1. Radium is an Alkaline earth metal.
• Radium is derived from the Latin word ‘radius’ meaning ray (after the rays emitted by it.
• One of the six chemical elements found under the second column of the periodic table of elements together with beryllium, magnesium, calcium, strontium and barium.
• All alkaline earth metal has oxidation number of +2 making it extremely reactive.
• This is why radium elements are not found in their elemental form in nature.
2. Radium was discovered in Paris.
• It was discovered in 1898 by Pierre and Marie Curie wherein the latter eventually died of overexposure to radiation.
• Complex mineral called pitchblende (known by the name of uraninite formed through oxidation of the element uranium) was the sample used in the discovery of radium. Pitchblende is made up of thirty different elements where curie performs different methods of chemical analysis to isolate and separate each kind of elements present in pitchblende.
3. Radium is the heaviest among alkaline earth metal.
• Radium appears silvery and brilliant white in its purest form.
• Atomic number of eighty eight, density of 5.5 g cm–3, melting point at seven hundred degrees celsius and boiling at 1737 degrees celsius.
4. Radium decomposes in water.
• It reacts readily with water (reaction is quicker compared to other alkaline earth metal) that produces radium hydroxide as well as hydrogen gas.
• Compared to barium, radium’s reaction with water is less unstable.
• It easily tarnishes and blackens due to nitride formation when exposed to air (from reaction with nitrogen).
• It produces a red colored fire when exposed to flame.
5. Radium is a radioactive element.
• It is a million time as radioactive as Uranium (a very heavy metal sometimes used as a source of concentrated energy).
• Radium is present in all uranium minerals.
• This metal and its compounds glow in the dark due to emission of light rays.
• Radioactivity of radium (and other substances) is measured in Becquerel.
6. Exposure to radium can cause cancer.
• It is highly radioactive hence carcinogenic.
• It was discovered back in 1930s that exposure of workers to paints (luminescent paints) could cause serious illness such as bone cancer, sores and anemia that eventually banned the use of radium.
• For employees’ welfare, formulation of occupational disease labor law commences especially to work-related exposure to harmful and toxic substances.
• Ironically, radium is use in cancer treatment using its isotopes ionizing radiation taking effect on biological level in radiotherapy.
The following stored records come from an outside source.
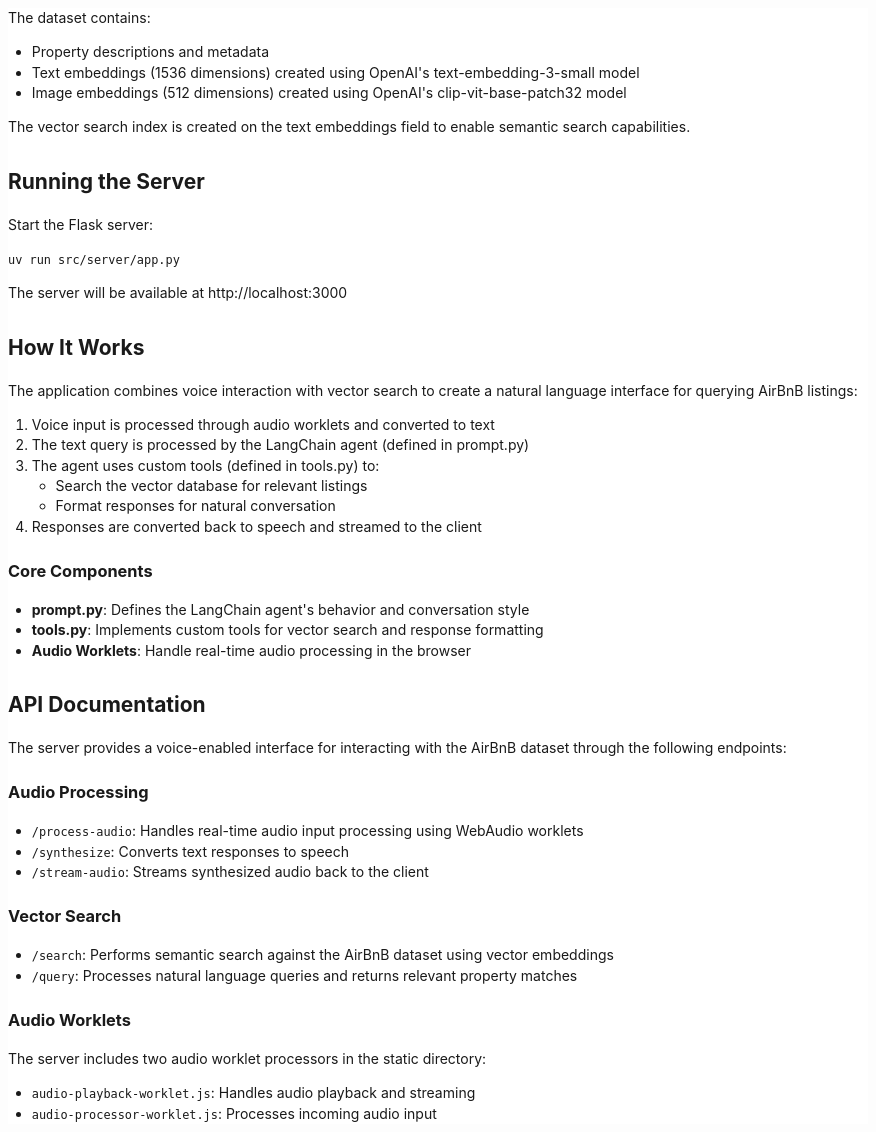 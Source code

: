 The dataset contains:

- Property descriptions and metadata
- Text embeddings (1536 dimensions) created using OpenAI's text-embedding-3-small model
- Image embeddings (512 dimensions) created using OpenAI's clip-vit-base-patch32 model

The vector search index is created on the text embeddings field to enable semantic search capabilities.

## Running the Server

Start the Flask server:

```bash
uv run src/server/app.py
```

The server will be available at http://localhost:3000

## How It Works

The application combines voice interaction with vector search to create a natural language interface for querying AirBnB listings:

1. Voice input is processed through audio worklets and converted to text
2. The text query is processed by the LangChain agent (defined in prompt.py)
3. The agent uses custom tools (defined in tools.py) to:
   - Search the vector database for relevant listings
   - Format responses for natural conversation
4. Responses are converted back to speech and streamed to the client

### Core Components

- **prompt.py**: Defines the LangChain agent's behavior and conversation style
- **tools.py**: Implements custom tools for vector search and response formatting
- **Audio Worklets**: Handle real-time audio processing in the browser

## API Documentation

The server provides a voice-enabled interface for interacting with the AirBnB dataset through the following endpoints:

### Audio Processing
- `/process-audio`: Handles real-time audio input processing using WebAudio worklets
- `/synthesize`: Converts text responses to speech
- `/stream-audio`: Streams synthesized audio back to the client

### Vector Search
- `/search`: Performs semantic search against the AirBnB dataset using vector embeddings
- `/query`: Processes natural language queries and returns relevant property matches

### Audio Worklets
The server includes two audio worklet processors in the static directory:
- `audio-playback-worklet.js`: Handles audio playback and streaming
- `audio-processor-worklet.js`: Processes incoming audio input
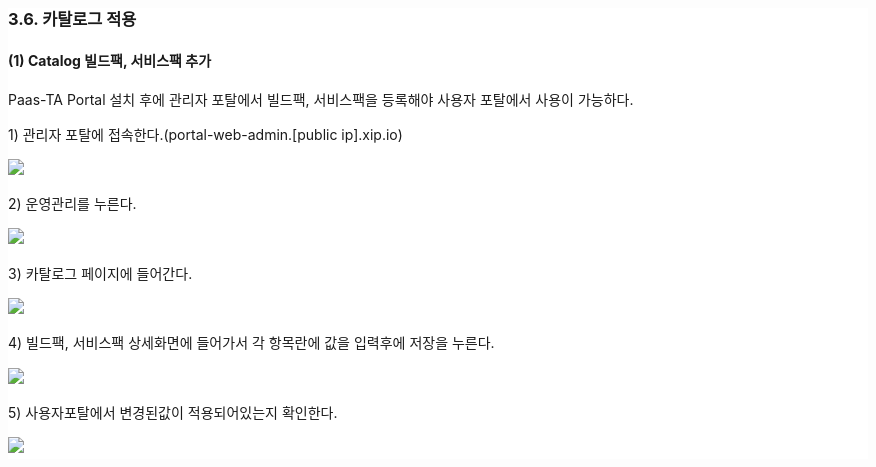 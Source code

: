 ### 3.6. 카탈로그 적용 <a id="3-6"></a>

#### \(1\) Catalog 빌드팩, 서비스팩 추가 <a id="1-catalog"></a>

Paas-TA Portal 설치 후에 관리자 포탈에서 빌드팩, 서비스팩을 등록해야 사용자 포탈에서 사용이 가능하다.

1\) 관리자 포탈에 접속한다.\(portal-web-admin.\[public ip\].xip.io\)

![](https://gblobscdn.gitbook.com/assets%2F-MUwPz1AA_o-VOi2V3xJ%2Fsync%2Ffed30e76632787547948080b0f5df8ffd3840af4.png?alt=media)

2\) 운영관리를 누른다.

![](https://gblobscdn.gitbook.com/assets%2F-MUwPz1AA_o-VOi2V3xJ%2Fsync%2Fbee2caebb192c0bd5afa17e82814fcf439b2263b.png?alt=media)

3\) 카탈로그 페이지에 들어간다.

![](https://gblobscdn.gitbook.com/assets%2F-MUwPz1AA_o-VOi2V3xJ%2Fsync%2F6b163a9737ed202f2db300fd830b73e0eb834f21.png?alt=media)

4\) 빌드팩, 서비스팩 상세화면에 들어가서 각 항목란에 값을 입력후에 저장을 누른다.

![](https://gblobscdn.gitbook.com/assets%2F-MUwPz1AA_o-VOi2V3xJ%2Fsync%2Fa78198eb23042fed318ca69170be85a1edb42843.png?alt=media)

5\) 사용자포탈에서 변경된값이 적용되어있는지 확인한다.

![](https://gblobscdn.gitbook.com/assets%2F-MUwPz1AA_o-VOi2V3xJ%2Fsync%2F760b7003c30a2af608dfaa704c91acb3433ffa7b.png?alt=media)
7. Radium gas is called radon.
• It is part of a decay chain from radon to polonium and lead.
• The gas is colorless and odorless noble gas and is considered a health hazard as showed in studies linking breathing in high concentration of contaminated atmospheric gas with radon to incidence of lung cancer.
8. Radium has relatively short half-life.
• The time reached by the concentration of radium to decrease by half is one thousand six hundred years then decays into radon gas this is why there is no large deposits of radium
• Moreover, radium is the first radioactive element made synthetically. Industrial radium extraction was first introduced in the twentieth century.
9. The body treats radium in a way it does to calcium.
• The radioactive property of radium degrades marrow and causes mutation of bone cells.
• It gets deposited in the bones, teeth and marrow.
10. Canada and Congo are richest in radium.
• Ores in the Congo and the area of Great Bear Lake and Great Slave Lake of northwestern Canada is the spot for uranium mining.
• In addition to top radium producing countries are Belgium, Slovakia and United Kingdom.